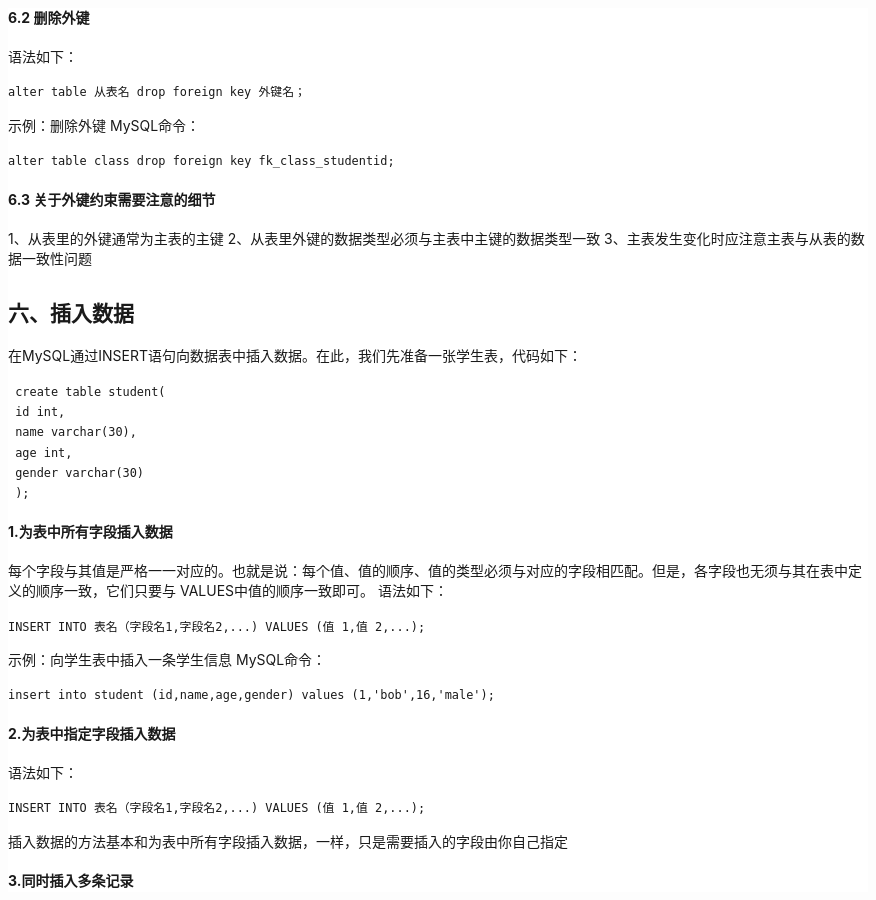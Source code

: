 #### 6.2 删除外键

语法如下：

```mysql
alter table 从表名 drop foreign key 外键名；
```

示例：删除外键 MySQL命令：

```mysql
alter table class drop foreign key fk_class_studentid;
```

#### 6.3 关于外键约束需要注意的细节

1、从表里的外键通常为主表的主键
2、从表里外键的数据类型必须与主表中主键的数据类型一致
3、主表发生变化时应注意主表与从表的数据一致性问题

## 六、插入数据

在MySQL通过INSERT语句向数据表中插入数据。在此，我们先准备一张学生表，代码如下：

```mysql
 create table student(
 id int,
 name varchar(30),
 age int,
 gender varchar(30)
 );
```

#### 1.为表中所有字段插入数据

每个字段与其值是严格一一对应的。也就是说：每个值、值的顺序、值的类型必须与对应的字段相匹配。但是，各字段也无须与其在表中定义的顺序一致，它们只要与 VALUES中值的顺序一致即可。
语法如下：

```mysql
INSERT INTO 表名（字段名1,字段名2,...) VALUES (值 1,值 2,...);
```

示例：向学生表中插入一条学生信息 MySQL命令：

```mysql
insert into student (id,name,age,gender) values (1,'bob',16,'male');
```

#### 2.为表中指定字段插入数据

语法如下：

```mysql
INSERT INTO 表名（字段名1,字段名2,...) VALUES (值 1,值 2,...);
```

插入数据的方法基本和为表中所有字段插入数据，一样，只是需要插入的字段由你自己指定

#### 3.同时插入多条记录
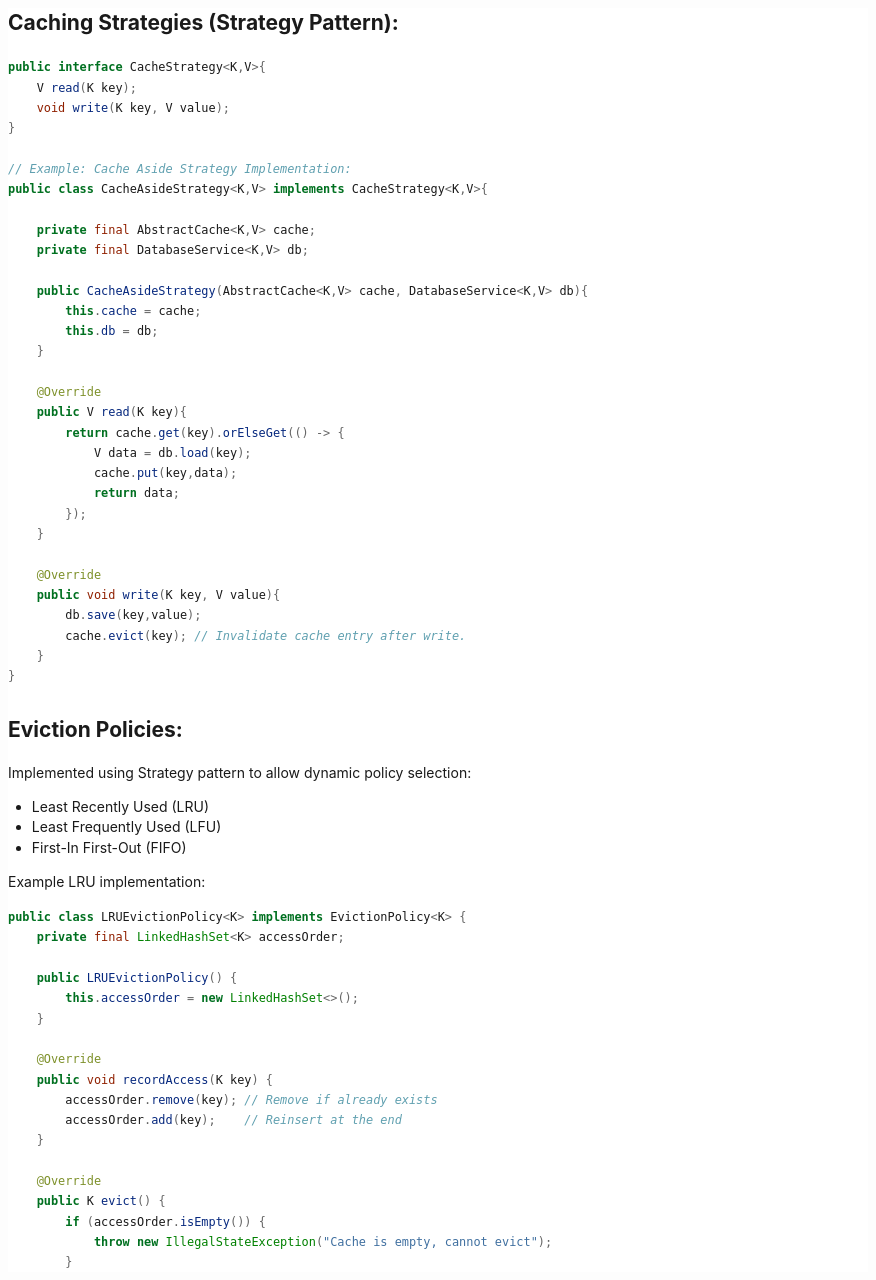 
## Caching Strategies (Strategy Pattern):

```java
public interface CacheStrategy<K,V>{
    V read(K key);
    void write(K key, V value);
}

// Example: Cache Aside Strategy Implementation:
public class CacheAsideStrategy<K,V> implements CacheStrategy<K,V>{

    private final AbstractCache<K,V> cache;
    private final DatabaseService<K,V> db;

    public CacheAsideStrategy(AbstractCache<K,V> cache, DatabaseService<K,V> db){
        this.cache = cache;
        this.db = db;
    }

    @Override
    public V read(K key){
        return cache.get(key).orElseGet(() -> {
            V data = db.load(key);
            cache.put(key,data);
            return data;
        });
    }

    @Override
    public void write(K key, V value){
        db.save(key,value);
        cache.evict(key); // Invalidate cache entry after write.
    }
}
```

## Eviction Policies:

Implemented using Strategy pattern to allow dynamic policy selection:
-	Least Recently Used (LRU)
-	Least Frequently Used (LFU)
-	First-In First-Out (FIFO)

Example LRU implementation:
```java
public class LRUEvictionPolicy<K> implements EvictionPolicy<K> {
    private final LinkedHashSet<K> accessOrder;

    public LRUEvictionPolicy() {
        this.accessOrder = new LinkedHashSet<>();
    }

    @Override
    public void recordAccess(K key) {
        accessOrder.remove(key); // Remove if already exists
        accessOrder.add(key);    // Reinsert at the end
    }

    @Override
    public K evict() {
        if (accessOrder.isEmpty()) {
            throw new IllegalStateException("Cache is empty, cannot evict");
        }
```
________________
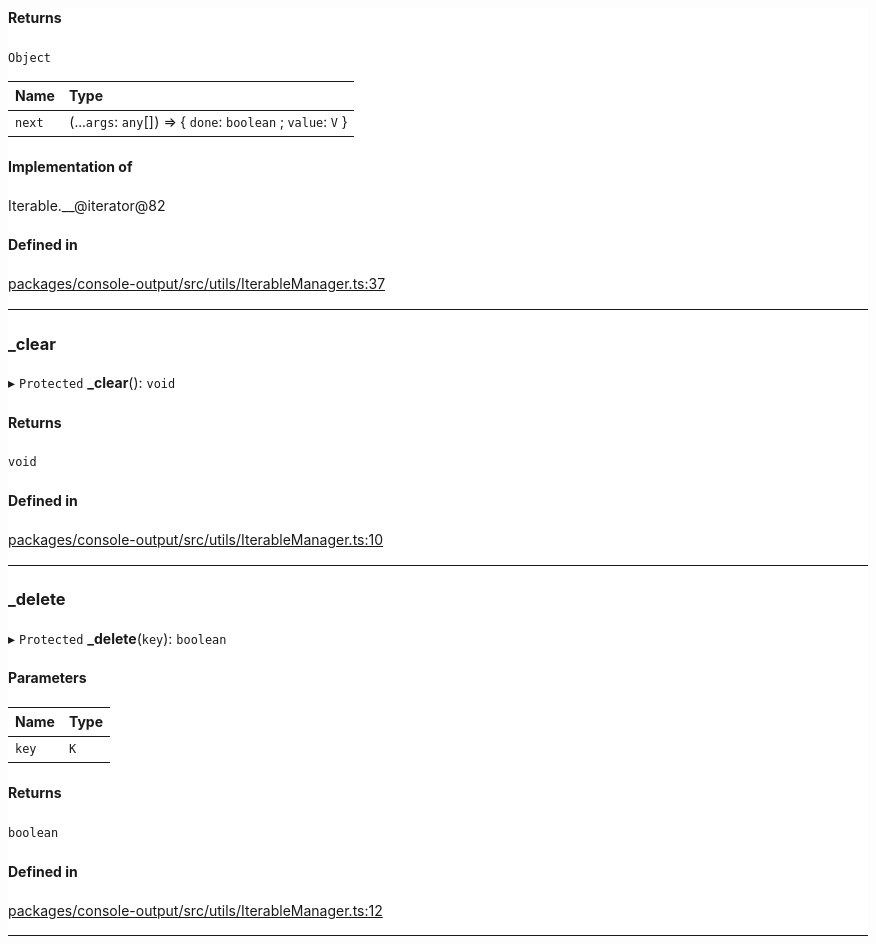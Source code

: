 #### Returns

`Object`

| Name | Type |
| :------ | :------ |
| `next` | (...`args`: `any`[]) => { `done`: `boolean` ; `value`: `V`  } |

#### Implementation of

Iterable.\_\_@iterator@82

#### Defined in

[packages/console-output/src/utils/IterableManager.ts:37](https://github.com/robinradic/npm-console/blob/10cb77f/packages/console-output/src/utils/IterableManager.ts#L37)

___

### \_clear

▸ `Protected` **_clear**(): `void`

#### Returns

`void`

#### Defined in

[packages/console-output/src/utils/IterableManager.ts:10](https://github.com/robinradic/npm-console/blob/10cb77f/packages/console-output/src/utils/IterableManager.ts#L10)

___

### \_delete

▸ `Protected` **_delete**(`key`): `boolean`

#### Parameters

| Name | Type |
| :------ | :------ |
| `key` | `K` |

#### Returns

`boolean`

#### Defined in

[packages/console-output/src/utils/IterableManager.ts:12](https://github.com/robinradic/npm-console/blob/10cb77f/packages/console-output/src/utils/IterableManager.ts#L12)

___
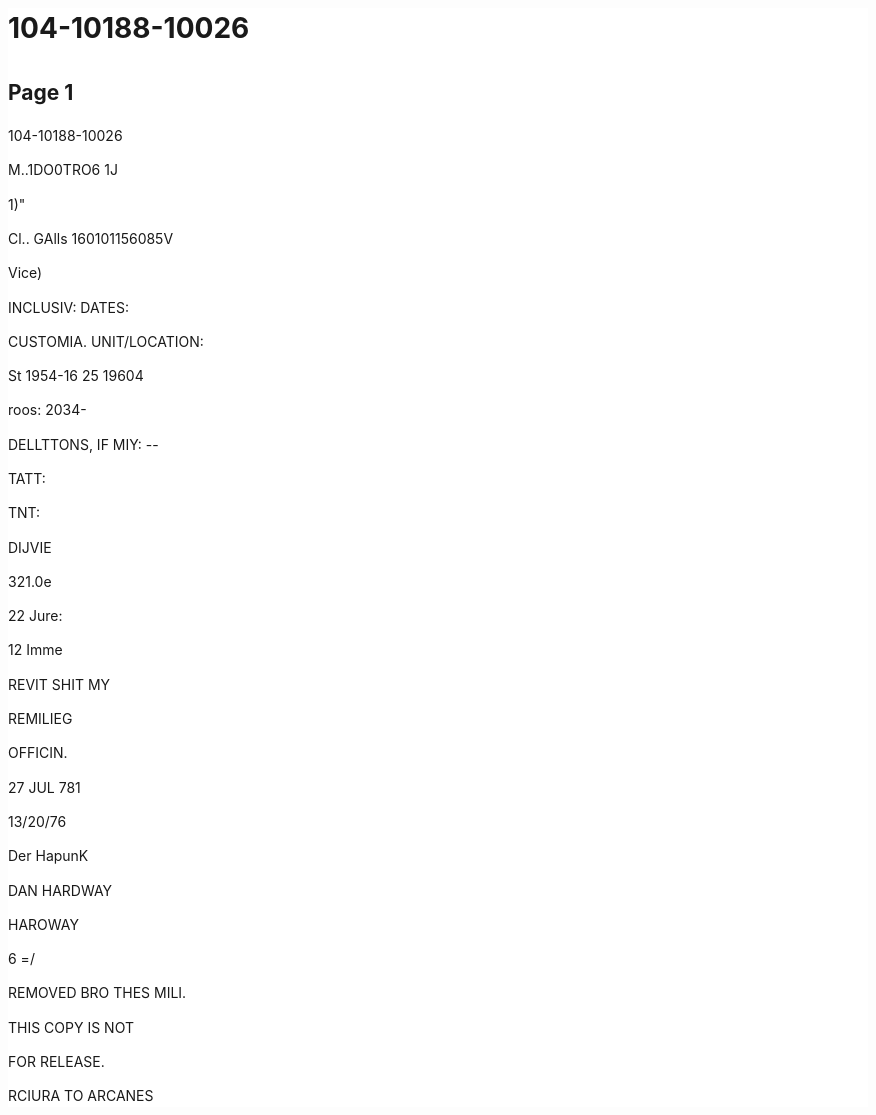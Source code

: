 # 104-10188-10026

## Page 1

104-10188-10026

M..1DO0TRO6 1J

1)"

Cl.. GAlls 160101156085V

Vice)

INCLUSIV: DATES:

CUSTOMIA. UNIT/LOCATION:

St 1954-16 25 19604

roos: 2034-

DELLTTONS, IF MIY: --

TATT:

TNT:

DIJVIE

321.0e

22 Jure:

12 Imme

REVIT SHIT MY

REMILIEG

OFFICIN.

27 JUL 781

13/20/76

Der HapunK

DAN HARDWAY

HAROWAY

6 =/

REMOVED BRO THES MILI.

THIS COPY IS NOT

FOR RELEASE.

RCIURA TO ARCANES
________________
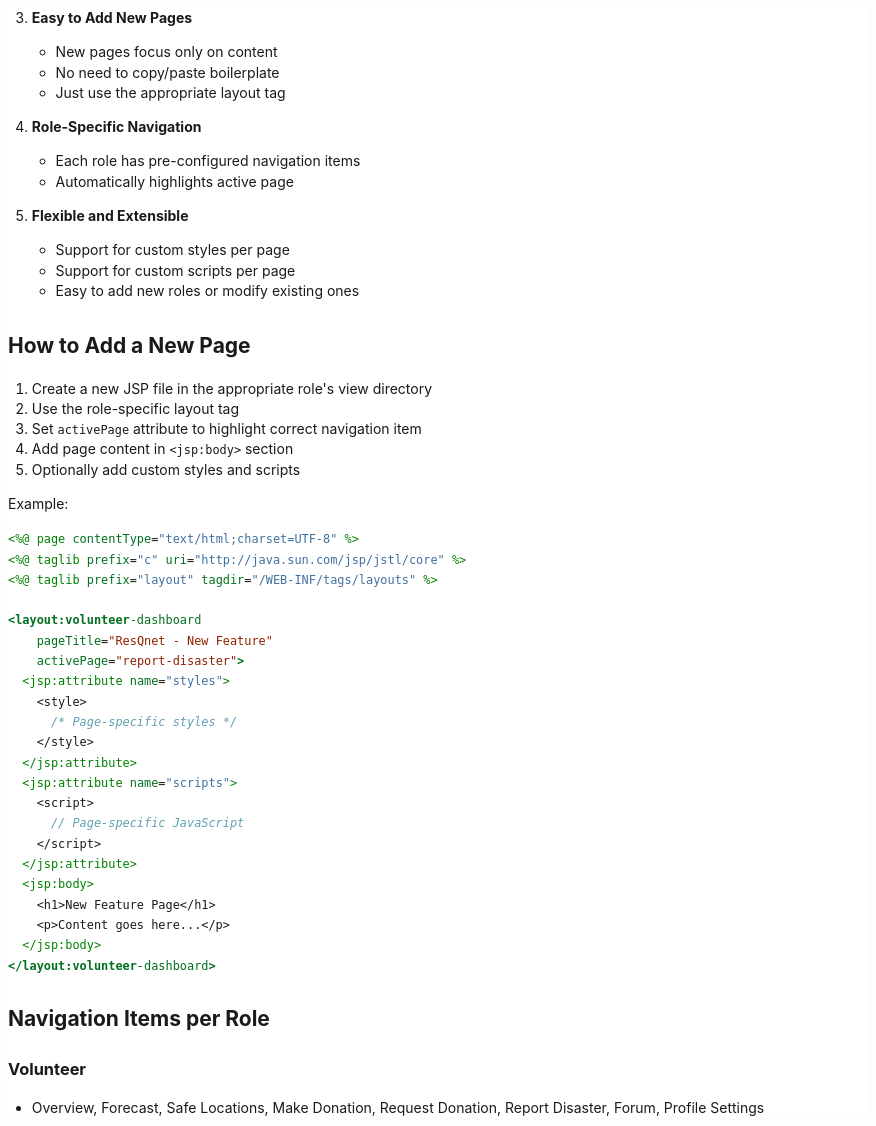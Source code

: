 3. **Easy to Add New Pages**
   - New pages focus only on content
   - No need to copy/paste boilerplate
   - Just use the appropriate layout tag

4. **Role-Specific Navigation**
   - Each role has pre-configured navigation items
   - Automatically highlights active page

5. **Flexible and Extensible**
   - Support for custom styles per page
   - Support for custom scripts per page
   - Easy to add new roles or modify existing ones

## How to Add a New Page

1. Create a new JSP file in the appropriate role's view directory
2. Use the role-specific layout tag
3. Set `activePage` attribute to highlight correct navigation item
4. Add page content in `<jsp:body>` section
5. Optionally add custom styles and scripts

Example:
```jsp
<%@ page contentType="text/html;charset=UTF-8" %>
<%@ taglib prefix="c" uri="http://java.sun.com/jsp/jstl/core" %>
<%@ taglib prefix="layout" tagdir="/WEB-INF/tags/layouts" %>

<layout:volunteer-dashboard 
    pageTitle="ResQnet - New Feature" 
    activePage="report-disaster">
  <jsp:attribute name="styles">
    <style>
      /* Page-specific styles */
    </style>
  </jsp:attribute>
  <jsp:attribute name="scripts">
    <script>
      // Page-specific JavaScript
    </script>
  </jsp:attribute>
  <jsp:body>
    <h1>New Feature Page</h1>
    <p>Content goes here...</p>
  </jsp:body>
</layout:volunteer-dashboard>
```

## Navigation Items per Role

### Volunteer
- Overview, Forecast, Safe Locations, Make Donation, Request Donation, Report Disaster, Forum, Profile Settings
________________
For the records above, state the number of lines that include the string "table" and add nothing.

3